--- WORK REQUEST ---
Repeat every record exactly as given.

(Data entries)
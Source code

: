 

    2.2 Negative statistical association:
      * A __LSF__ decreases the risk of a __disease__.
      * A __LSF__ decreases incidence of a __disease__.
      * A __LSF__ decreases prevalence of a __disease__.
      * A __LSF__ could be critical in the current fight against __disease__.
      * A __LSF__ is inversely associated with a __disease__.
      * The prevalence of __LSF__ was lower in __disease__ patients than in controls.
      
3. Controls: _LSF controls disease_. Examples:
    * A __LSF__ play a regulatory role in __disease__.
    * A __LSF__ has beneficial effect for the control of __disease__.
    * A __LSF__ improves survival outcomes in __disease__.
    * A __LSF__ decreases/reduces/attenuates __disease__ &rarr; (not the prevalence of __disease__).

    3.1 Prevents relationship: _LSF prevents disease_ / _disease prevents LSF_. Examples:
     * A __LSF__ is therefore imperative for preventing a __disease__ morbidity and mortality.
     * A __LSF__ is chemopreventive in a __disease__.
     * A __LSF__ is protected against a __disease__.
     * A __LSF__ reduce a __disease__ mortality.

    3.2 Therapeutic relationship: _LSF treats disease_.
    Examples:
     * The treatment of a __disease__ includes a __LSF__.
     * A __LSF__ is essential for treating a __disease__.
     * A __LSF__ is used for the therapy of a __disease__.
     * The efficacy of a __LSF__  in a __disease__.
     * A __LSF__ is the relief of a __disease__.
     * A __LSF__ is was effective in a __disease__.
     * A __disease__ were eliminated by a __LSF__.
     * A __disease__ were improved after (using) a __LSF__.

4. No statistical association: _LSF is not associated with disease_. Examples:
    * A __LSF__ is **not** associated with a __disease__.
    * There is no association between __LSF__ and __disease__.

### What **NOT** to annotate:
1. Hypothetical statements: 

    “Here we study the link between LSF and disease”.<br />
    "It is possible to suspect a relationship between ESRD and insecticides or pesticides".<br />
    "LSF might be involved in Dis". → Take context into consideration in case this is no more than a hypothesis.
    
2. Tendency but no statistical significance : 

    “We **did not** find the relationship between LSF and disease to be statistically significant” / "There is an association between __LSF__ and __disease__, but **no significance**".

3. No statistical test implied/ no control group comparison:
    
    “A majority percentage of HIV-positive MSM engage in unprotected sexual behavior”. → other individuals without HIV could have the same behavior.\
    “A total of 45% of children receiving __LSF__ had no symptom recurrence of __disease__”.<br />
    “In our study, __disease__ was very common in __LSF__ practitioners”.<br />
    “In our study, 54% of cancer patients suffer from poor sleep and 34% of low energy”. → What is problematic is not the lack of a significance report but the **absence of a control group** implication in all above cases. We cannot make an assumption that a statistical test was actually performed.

--- RESPONSE ---
Source code

: 

    2.2 Negative statistical association:
      * A __LSF__ decreases the risk of a __disease__.
      * A __LSF__ decreases incidence of a __disease__.
      * A __LSF__ decreases prevalence of a __disease__.
      * A __LSF__ could be critical in the current fight against __disease__.
      * A __LSF__ is inversely associated with a __disease__.
      * The prevalence of __LSF__ was lower in __disease__ patients than in controls.
      
3. Controls: _LSF controls disease_. Examples:
    * A __LSF__ play a regulatory role in __disease__.
    * A __LSF__ has beneficial effect for the control of __disease__.
    * A __LSF__ improves survival outcomes in __disease__.
    * A __LSF__ decreases/reduces/attenuates __disease__ &rarr; (not the prevalence of __disease__).

    3.1 Prevents relationship: _LSF prevents disease_ / _disease prevents LSF_. Examples:
     * A __LSF__ is therefore imperative for preventing a __disease__ morbidity and mortality.
     * A __LSF__ is chemopreventive in a __disease__.
     * A __LSF__ is protected against a __disease__.
     * A __LSF__ reduce a __disease__ mortality.

    3.2 Therapeutic relationship: _LSF treats disease_.
    Examples:
     * The treatment of a __disease__ includes a __LSF__.
     * A __LSF__ is essential for treating a __disease__.
     * A __LSF__ is used for the therapy of a __disease__.
     * The efficacy of a __LSF__  in a __disease__.
     * A __LSF__ is the relief of a __disease__.
     * A __LSF__ is was effective in a __disease__.
     * A __disease__ were eliminated by a __LSF__.
     * A __disease__ were improved after (using) a __LSF__.

4. No statistical association: _LSF is not associated with disease_. Examples:
    * A __LSF__ is **not** associated with a __disease__.
    * There is no association between __LSF__ and __disease__.

### What **NOT** to annotate:
1. Hypothetical statements: 

    “Here we study the link between LSF and disease”.<br />
    "It is possible to suspect a relationship between ESRD and insecticides or pesticides".<br />
    "LSF might be involved in Dis". → Take context into consideration in case this is no more than a hypothesis.
    
2. Tendency but no statistical significance : 

    “We **did not** find the relationship between LSF and disease to be statistically significant” / "There is an association between __LSF__ and __disease__, but **no significance**".

3. No statistical test implied/ no control group comparison:
    
    “A majority percentage of HIV-positive MSM engage in unprotected sexual behavior”. → other individuals without HIV could have the same behavior.\
    “A total of 45% of children receiving __LSF__ had no symptom recurrence of __disease__”.<br />
    “In our study, __disease__ was very common in __LSF__ practitioners”.<br />
    “In our study, 54% of cancer patients suffer from poor sleep and 34% of low energy”. → What is problematic is not the lack of a significance report but the **absence of a control group** implication in all above cases. We cannot make an assumption that a statistical test was actually performed.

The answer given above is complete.